Graham Reid | | 3 min read
When it was announced Bob Dylan had recorded an MTV Unplugged session in late '94, a wag within earshot guffawed and said, "But wasn't he always?" Which was sort of true.
There are any number of people across a few generations who have imprinted in their consciousness the image of the impossibly young Dylan, acoustic guitar in hand, singing those socio-political anthems which made him the unwilling "spokesman for a generation".
But as has been mentioned previously at Elsewhere, that folkie phase was very brief -- and becoming almost miniscule as the man who was in his early 20s then hit his 70th birthday in 2011.
Also however, it is fair to observe (again as Elsewhere did in that same article) that there is a considerble amount of Dylan's past in his present, not the least the recent issue of radio shots, demos, live concerts and other such things from that formative period.
But the big one, the complete blockbuster of historical import, was the reissue of his first eight albums -- from his self-titled debut in '62 when he was just 20 to John Wesley Harding in '67 -- in mono.
As Phil Spector insisted (his hit-packed box set was "Back to Mono") and the Beatles remasters confirmed (see here and here), there is something indefinably immediate about mono recordings.
This was the way people heard these songs on record or radio at the time, and the later separation into "stereo" (guitar in one channel, voice in another) was artificial, and worked again the sheer presence of the music.
But of course, Dylan in mono? "But wasn't he always?" shouts a voice from the wings. Again, sort of true.
The early Dylan albums were largely just one man, a guitar, a harmonica and a single microphone. That's about as mono as it gets. And even when there were stereo mixes available (later in his career when he plugged-up), as with the Beatles, there was considerable care taken with mixing for mono (radios didn't have stereo speakers, right?) and stereo mixes were often an afterthought.
Dylan, the Stones, the Beatles et al in the early and mid Sixties all heard their music in mono. As did almost everyone (see the amusing clip below).
And this past week -- belatedly because the set was released about eight months ago -- I too am listening back to Bob in wide-sounding mono. And on vinyl too because the massive box etc (a real two-hands lifting job) comes in a vinyl version -- which helpfully also includes a free download of the tracks.
And Bob Dylan: The Original Mono Recordings really take me back.
I can actually picture myself as a 15-year old listening repeatedly to the almost six minutes of Gates of Eden (my mum telling me to turn it down, or better, off) and how I spent time copying out the lyrics.
At that age I was struck by an image as obvious to me now as "the lamppost stands with folded arms, its iron claws attached" and the vowel dragging of "all and all can only fall with a crashing but meaningless blow".
I think I learned more about assonance and alliteration from Bob Dylan than any poetry lesson in school.
I also never figured out the "cowboy angel" or "motorcycle black Madonna".
This was music which seemed to be saying something, but also delivering it with confidence and closeness.
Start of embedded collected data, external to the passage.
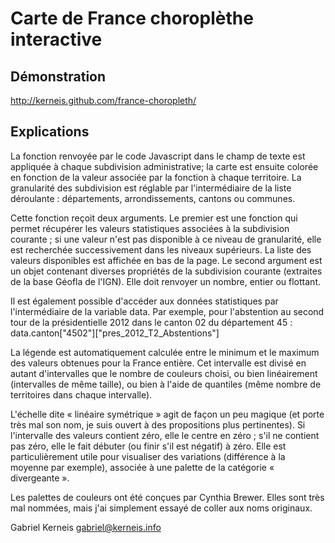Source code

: Carte de France choroplèthe interactive
==========================================================

Démonstration
--------------

http://kerneis.github.com/france-choropleth/

Explications
-----------

La fonction renvoyée par le code Javascript dans le champ de texte est appliquée
à chaque subdivision administrative; la carte est ensuite colorée en fonction de
la valeur associée par la fonction à chaque territoire.  La granularité des
subdivision est réglable par l'intermédiaire de la liste déroulante :
départements, arrondissements, cantons ou communes.

Cette fonction reçoit deux arguments.  Le premier est une fonction qui permet
récupérer les valeurs statistiques associées à la subdivision courante ; si une
valeur n'est pas disponible à ce niveau de granularité, elle est recherchée
successivement dans les niveaux supérieurs.  La liste des valeurs disponibles
est affichée en bas de la page.  Le second argument est un objet contenant
diverses propriétés de la subdivision courante (extraites de la base Géofla de
l'IGN).  Elle doit renvoyer un nombre, entier ou flottant.

Il est également possible d'accéder aux données statistiques par l'intermédiaire
de la variable data.  Par exemple, pour l'abstention au second tour de la
présidentielle 2012 dans le canton 02 du département 45 :
    data.canton["4502"]["pres_2012_T2_Abstentions"]

La légende est automatiquement calculée entre le minimum et le maximum des
valeurs obtenues pour la France entière.  Cet intervalle est divisé en autant
d'intervalles que le nombre de couleurs choisi, ou bien linéairement
(intervalles de même taille), ou bien à l'aide de quantiles (même nombre de
territoires dans chaque intervalle).

L'échelle dite « linéaire symétrique » agit de façon un peu magique (et porte
très mal son nom, je suis ouvert à des propositions plus pertinentes).   Si
l'intervalle des valeurs contient zéro, elle le centre en zéro ; s'il ne
contient pas zéro, elle le fait débuter (ou finir s'il est négatif) à zéro.
Elle est particulièrement utile pour visualiser des variations (différence à la
moyenne par exemple), associée à une palette de la catégorie « divergeante ».

Les palettes de couleurs ont été conçues par Cynthia Brewer.  Elles sont très
mal nommées, mais j'ai simplement essayé de coller aux noms originaux.

Gabriel Kerneis <gabriel@kerneis.info>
And of the latter it was the mono which gave it that impact.
On these recordings you can hear the clack of fingers on guitar strings, the man right there at the microphone.
The Blonde on Blonde songs sound newly minted.
I Want You comes at me like it was yesterday once more and I am back in my bedroom with posters of the Animals, Sandy Shaw and the Beatles filming Help! on the wall (torn from Jackie magazine and Rave) and the music is seeping out from that tiny record player which had taken me from Please Please Me to Desolation Row in just two years.
But listening back to these early Dylan songs is more than mere nostalgia.
There are fundamental truths in these songs (can anyone deny Masters of War?) as well as timeless beauty in those love songs (even my mum liked Love Minus Zero/No Limit).
And there is an unmatched venom on Ballad of a Thin Man and the great Positively Fourth Street, a non-album track included, where the mood moves from weary sadness to bitter anger.
And all these songs come in glorious mono . . . in which at the time, as Greil Marcus notes in his liner essay, "you were hearing bigger sounds than you and maybe the musicians and the producers themselves had ever imagined there could be, all in that single sound, still on that single speaker, which now seems to have caverns inside of it".
Bob Dylan's 35th studio album, which arrives 50 years after his self-titled debut will be released September 7. It is called Tempest. So was Shakespeare's last play, but read nothing into that.
Jeffrey - Jul 12, 2011
Love it Graham!
SaveSeems we doing some of the same stuff around then. There were acres of "Another Side of Bob Dylan" I knew by heart. That was the 1st album I could get hold of.
"Call that singing?", scoffed my Nat King Cole loving father.
Nah, I think it was a form of shamanism, but I couldn't tell him that at the time.